■ Problem description
Could each entry be returned exactly as it appears?
-- -- --
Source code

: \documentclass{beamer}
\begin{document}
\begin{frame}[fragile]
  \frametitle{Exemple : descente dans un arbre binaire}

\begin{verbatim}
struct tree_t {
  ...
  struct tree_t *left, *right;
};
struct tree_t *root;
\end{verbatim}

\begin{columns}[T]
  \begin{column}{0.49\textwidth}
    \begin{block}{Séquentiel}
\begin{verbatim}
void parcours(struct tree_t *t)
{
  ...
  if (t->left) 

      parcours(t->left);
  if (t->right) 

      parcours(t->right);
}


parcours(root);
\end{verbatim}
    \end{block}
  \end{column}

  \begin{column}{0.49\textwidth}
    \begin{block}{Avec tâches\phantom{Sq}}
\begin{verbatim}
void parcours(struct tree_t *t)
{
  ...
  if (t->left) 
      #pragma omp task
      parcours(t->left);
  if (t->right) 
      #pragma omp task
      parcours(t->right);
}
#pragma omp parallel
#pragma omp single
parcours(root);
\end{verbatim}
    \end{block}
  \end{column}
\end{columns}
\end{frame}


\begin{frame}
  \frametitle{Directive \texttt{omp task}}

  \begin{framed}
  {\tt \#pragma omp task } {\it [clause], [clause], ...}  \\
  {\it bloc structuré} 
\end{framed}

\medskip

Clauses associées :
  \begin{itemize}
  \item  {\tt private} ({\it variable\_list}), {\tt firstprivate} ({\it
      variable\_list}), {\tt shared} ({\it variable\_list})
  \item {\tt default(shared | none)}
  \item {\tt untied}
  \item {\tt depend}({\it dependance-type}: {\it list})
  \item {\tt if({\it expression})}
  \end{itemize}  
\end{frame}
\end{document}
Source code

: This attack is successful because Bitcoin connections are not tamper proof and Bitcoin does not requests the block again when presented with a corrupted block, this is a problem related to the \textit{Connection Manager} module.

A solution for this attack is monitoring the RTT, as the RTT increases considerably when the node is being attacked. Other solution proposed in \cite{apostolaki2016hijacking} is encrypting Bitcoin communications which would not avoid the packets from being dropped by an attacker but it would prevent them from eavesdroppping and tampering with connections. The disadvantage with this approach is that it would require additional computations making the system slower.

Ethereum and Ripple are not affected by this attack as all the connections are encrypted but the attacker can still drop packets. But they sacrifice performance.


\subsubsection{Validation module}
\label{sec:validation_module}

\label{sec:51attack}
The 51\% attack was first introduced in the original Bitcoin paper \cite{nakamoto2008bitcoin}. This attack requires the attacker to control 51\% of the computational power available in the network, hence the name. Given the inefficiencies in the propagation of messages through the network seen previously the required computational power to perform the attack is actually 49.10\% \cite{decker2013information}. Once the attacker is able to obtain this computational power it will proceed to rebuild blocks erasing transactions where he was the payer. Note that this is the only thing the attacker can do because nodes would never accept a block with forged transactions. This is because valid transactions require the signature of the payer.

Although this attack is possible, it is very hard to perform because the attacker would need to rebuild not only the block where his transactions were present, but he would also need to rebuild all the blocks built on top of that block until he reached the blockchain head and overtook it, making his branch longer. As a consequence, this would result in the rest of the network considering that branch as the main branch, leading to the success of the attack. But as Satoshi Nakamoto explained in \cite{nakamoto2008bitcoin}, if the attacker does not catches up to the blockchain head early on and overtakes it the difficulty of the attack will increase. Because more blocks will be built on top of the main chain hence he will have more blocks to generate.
-- -- --
■ Reply
Source code

: \documentclass{beamer}
\begin{document}
\begin{frame}[fragile]
  \frametitle{Exemple : descente dans un arbre binaire}

\begin{verbatim}
struct tree_t {
  ...
  struct tree_t *left, *right;
};
struct tree_t *root;
\end{verbatim}

\begin{columns}[T]
  \begin{column}{0.49\textwidth}
    \begin{block}{Séquentiel}
\begin{verbatim}
void parcours(struct tree_t *t)
{
  ...
  if (t->left) 

      parcours(t->left);
  if (t->right) 

      parcours(t->right);
}


parcours(root);
\end{verbatim}
    \end{block}
  \end{column}

  \begin{column}{0.49\textwidth}
    \begin{block}{Avec tâches\phantom{Sq}}
\begin{verbatim}
void parcours(struct tree_t *t)
{
  ...
  if (t->left) 
      #pragma omp task
      parcours(t->left);
  if (t->right) 
      #pragma omp task
      parcours(t->right);
}
#pragma omp parallel
#pragma omp single
parcours(root);
\end{verbatim}
    \end{block}
  \end{column}
\end{columns}
\end{frame}


\begin{frame}
  \frametitle{Directive \texttt{omp task}}

  \begin{framed}
  {\tt \#pragma omp task } {\it [clause], [clause], ...}  \\
  {\it bloc structuré} 
\end{framed}

\medskip

Clauses associées :
  \begin{itemize}
  \item  {\tt private} ({\it variable\_list}), {\tt firstprivate} ({\it
      variable\_list}), {\tt shared} ({\it variable\_list})
  \item {\tt default(shared | none)}
  \item {\tt untied}
  \item {\tt depend}({\it dependance-type}: {\it list})
  \item {\tt if({\it expression})}
  \end{itemize}  
\end{frame}
\end{document}
Source code

: This attack is successful because Bitcoin connections are not tamper proof and Bitcoin does not requests the block again when presented with a corrupted block, this is a problem related to the \textit{Connection Manager} module.

A solution for this attack is monitoring the RTT, as the RTT increases considerably when the node is being attacked. Other solution proposed in \cite{apostolaki2016hijacking} is encrypting Bitcoin communications which would not avoid the packets from being dropped by an attacker but it would prevent them from eavesdroppping and tampering with connections. The disadvantage with this approach is that it would require additional computations making the system slower.

Ethereum and Ripple are not affected by this attack as all the connections are encrypted but the attacker can still drop packets. But they sacrifice performance.


\subsubsection{Validation module}
\label{sec:validation_module}

\label{sec:51attack}
The 51\% attack was first introduced in the original Bitcoin paper \cite{nakamoto2008bitcoin}. This attack requires the attacker to control 51\% of the computational power available in the network, hence the name. Given the inefficiencies in the propagation of messages through the network seen previously the required computational power to perform the attack is actually 49.10\% \cite{decker2013information}. Once the attacker is able to obtain this computational power it will proceed to rebuild blocks erasing transactions where he was the payer. Note that this is the only thing the attacker can do because nodes would never accept a block with forged transactions. This is because valid transactions require the signature of the payer.

Although this attack is possible, it is very hard to perform because the attacker would need to rebuild not only the block where his transactions were present, but he would also need to rebuild all the blocks built on top of that block until he reached the blockchain head and overtook it, making his branch longer. As a consequence, this would result in the rest of the network considering that branch as the main branch, leading to the success of the attack. But as Satoshi Nakamoto explained in \cite{nakamoto2008bitcoin}, if the attacker does not catches up to the blockchain head early on and overtakes it the difficulty of the attack will increase. Because more blocks will be built on top of the main chain hence he will have more blocks to generate.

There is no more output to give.